## ASSIGNMENT
A single number is the answer: how many lines of the data hold "之间的数据"?

[Dataset entries]

+ + + +

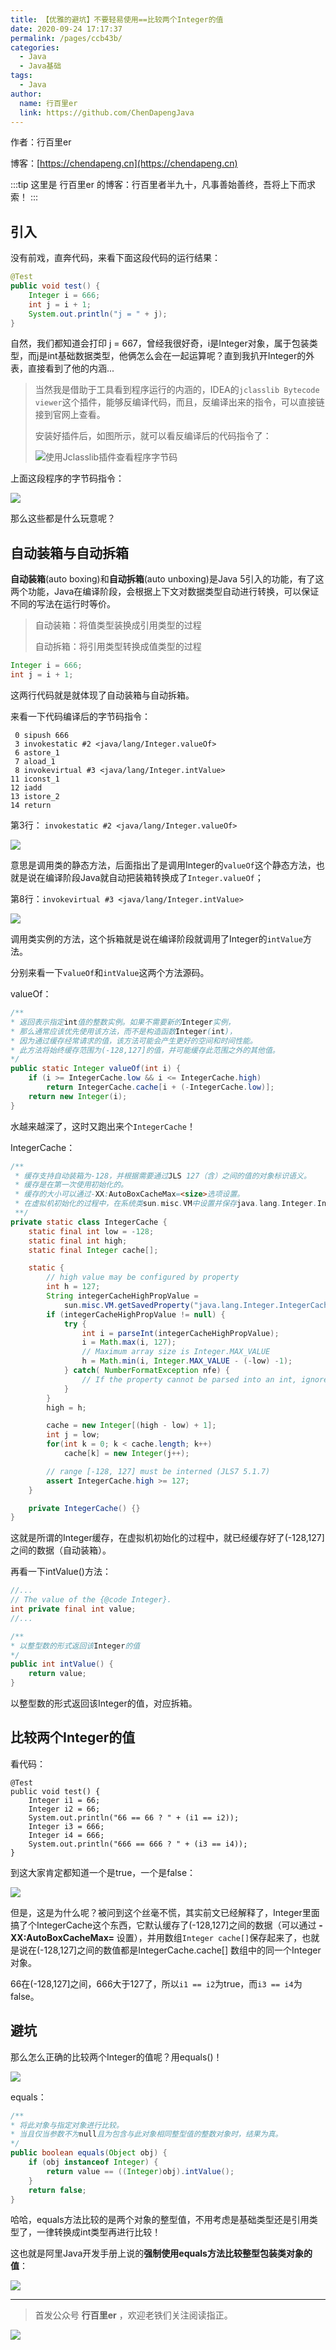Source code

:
 ```yaml
---
title: 【优雅的避坑】不要轻易使用==比较两个Integer的值
date: 2020-09-24 17:17:37
permalink: /pages/ccb43b/
categories: 
  - Java
  - Java基础
tags: 
  - Java
author: 
  name: 行百里er
  link: https://github.com/ChenDapengJava
---
```


作者：行百里er

博客：[https://chendapeng.cn](https://chendapeng.cn)

:::tip
这里是 行百里er 的博客：行百里者半九十，凡事善始善终，吾将上下而求索！
:::

## 引入

没有前戏，直奔代码，来看下面这段代码的运行结果：

```java
@Test
public void test() {
    Integer i = 666;
    int j = i + 1;
    System.out.println("j = " + j);
}
```
自然，我们都知道会打印 j = 667，曾经我很好奇，i是Integer对象，属于包装类型，而j是int基础数据类型，他俩怎么会在一起运算呢？直到我扒开Integer的外表，直接看到了他的内涵...

> 当然我是借助于工具看到程序运行的内涵的，IDEA的`jclasslib Bytecode viewer`这个插件，能够反编译代码，而且，反编译出来的指令，可以直接链接到官网上查看。
>
> 安装好插件后，如图所示，就可以看反编译后的代码指令了：
>
>![使用Jclasslib插件查看程序字节码](https://p6-juejin.byteimg.com/tos-cn-i-k3u1fbpfcp/3b6efef43f80409789876be5ac4ee628~tplv-k3u1fbpfcp-zoom-1.image)

上面这段程序的字节码指令：

![](https://p9-juejin.byteimg.com/tos-cn-i-k3u1fbpfcp/f906012167674e34a45a37d80543916a~tplv-k3u1fbpfcp-zoom-1.image)

那么这些都是什么玩意呢？

## 自动装箱与自动拆箱

**自动装箱**(auto boxing)和**自动拆箱**(auto unboxing)是Java 5引入的功能，有了这两个功能，Java在编译阶段，会根据上下文对数据类型自动进行转换，可以保证不同的写法在运行时等价。

> 自动装箱：将值类型装换成引用类型的过程
>
> 自动拆箱：将引用类型转换成值类型的过程


```java
Integer i = 666;
int j = i + 1;
```
这两行代码就是就体现了自动装箱与自动拆箱。

来看一下代码编译后的字节码指令：
```
 0 sipush 666
 3 invokestatic #2 <java/lang/Integer.valueOf>
 6 astore_1
 7 aload_1
 8 invokevirtual #3 <java/lang/Integer.intValue>
11 iconst_1
12 iadd
13 istore_2
14 return
```

第3行：
`invokestatic #2 <java/lang/Integer.valueOf>`

![](https://p9-juejin.byteimg.com/tos-cn-i-k3u1fbpfcp/ddbaa3c617da49a9bb4c3f6688d99c82~tplv-k3u1fbpfcp-zoom-1.image)

意思是调用类的静态方法，后面指出了是调用Integer的`valueOf`这个静态方法，也就是说在编译阶段Java就自动把装箱转换成了`Integer.valueOf`；

第8行：`invokevirtual #3 <java/lang/Integer.intValue>`

![](https://p3-juejin.byteimg.com/tos-cn-i-k3u1fbpfcp/75a365d07c384f1d83c32c725decdfc6~tplv-k3u1fbpfcp-zoom-1.image)

调用类实例的方法，这个拆箱就是说在编译阶段就调用了Integer的`intValue`方法。

分别来看一下`valueOf`和`intValue`这两个方法源码。

valueOf：
```java
/**
* 返回表示指定int值的整数实例。如果不需要新的Integer实例，
* 那么通常应该优先使用该方法，而不是构造函数Integer(int)，
* 因为通过缓存经常请求的值，该方法可能会产生更好的空间和时间性能。
* 此方法将始终缓存范围为(-128,127]的值，并可能缓存此范围之外的其他值。
*/
public static Integer valueOf(int i) {
    if (i >= IntegerCache.low && i <= IntegerCache.high)
        return IntegerCache.cache[i + (-IntegerCache.low)];
    return new Integer(i);
}
```

水越来越深了，这时又跑出来个`IntegerCache`！

IntegerCache：

```java
/**
 * 缓存支持自动装箱为-128，并根据需要通过JLS 127（含）之间的值的对象标识语义。
 * 缓存是在第一次使用初始化的。
 * 缓存的大小可以通过-XX:AutoBoxCacheMax=<size>选项设置。
 * 在虚拟机初始化的过程中，在系统类sun.misc.VM中设置并保存java.lang.Integer.IntegerCache.high
 **/
private static class IntegerCache {
    static final int low = -128;
    static final int high;
    static final Integer cache[];

    static {
        // high value may be configured by property
        int h = 127;
        String integerCacheHighPropValue =
            sun.misc.VM.getSavedProperty("java.lang.Integer.IntegerCache.high");
        if (integerCacheHighPropValue != null) {
            try {
                int i = parseInt(integerCacheHighPropValue);
                i = Math.max(i, 127);
                // Maximum array size is Integer.MAX_VALUE
                h = Math.min(i, Integer.MAX_VALUE - (-low) -1);
            } catch( NumberFormatException nfe) {
                // If the property cannot be parsed into an int, ignore it.
            }
        }
        high = h;

        cache = new Integer[(high - low) + 1];
        int j = low;
        for(int k = 0; k < cache.length; k++)
            cache[k] = new Integer(j++);

        // range [-128, 127] must be interned (JLS7 5.1.7)
        assert IntegerCache.high >= 127;
    }

    private IntegerCache() {}
}
```
这就是所谓的Integer缓存，在虚拟机初始化的过程中，就已经缓存好了(-128,127]之间的数据（自动装箱）。

再看一下intValue()方法：

```java
//...
// The value of the {@code Integer}.
int private final int value;
//...

/**
* 以整型数的形式返回该Integer的值
*/
public int intValue() {
    return value;
}
```

以整型数的形式返回该Integer的值，对应拆箱。

## 比较两个Integer的值

看代码：

```
@Test
public void test() {
    Integer i1 = 66;
    Integer i2 = 66;
    System.out.println("66 == 66 ? " + (i1 == i2));
    Integer i3 = 666;
    Integer i4 = 666;
    System.out.println("666 == 666 ? " + (i3 == i4));
}
```
到这大家肯定都知道一个是true，一个是false：

![](https://p1-juejin.byteimg.com/tos-cn-i-k3u1fbpfcp/46bbb8a3e24d4b269754d42d8b37c435~tplv-k3u1fbpfcp-zoom-1.image)

但是，这是为什么呢？被问到这个丝毫不慌，其实前文已经解释了，Integer里面搞了个IntegerCache这个东西，它默认缓存了(-128,127]之间的数据（可以通过 **-XX:AutoBoxCacheMax=<size>** 设置），并用数组`Integer cache[]`保存起来了，也就是说在(-128,127]之间的数值都是IntegerCache.cache[] 数组中的同一个Integer对象。

66在(-128,127]之间，666大于127了，所以`i1 == i2`为true，而`i3 == i4`为false。

## 避坑

那么怎么正确的比较两个Integer的值呢？用equals()！

![](https://p6-juejin.byteimg.com/tos-cn-i-k3u1fbpfcp/f2d09110660c46fd8f7dc39f412c0f08~tplv-k3u1fbpfcp-zoom-1.image)


equals：
```java
/**
* 将此对象与指定对象进行比较。
* 当且仅当参数不为null且为包含与此对象相同整型值的整数对象时，结果为真。
*/
public boolean equals(Object obj) {
    if (obj instanceof Integer) {
        return value == ((Integer)obj).intValue();
    }
    return false;
}
```
哈哈，equals方法比较的是两个对象的整型值，不用考虑是基础类型还是引用类型了，一律转换成int类型再进行比较！

这也就是阿里Java开发手册上说的**强制使用equals方法比较整型包装类对象的值**：

![](https://p3-juejin.byteimg.com/tos-cn-i-k3u1fbpfcp/4a363590c398451392093621e9b844b4~tplv-k3u1fbpfcp-zoom-1.image)

---
> 首发公众号 **行百里er** ，欢迎老铁们关注阅读指正。

![](https://chendapeng.cn/images/about/wxqrcode.png)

+ + + +

## TASK OUTPUT
2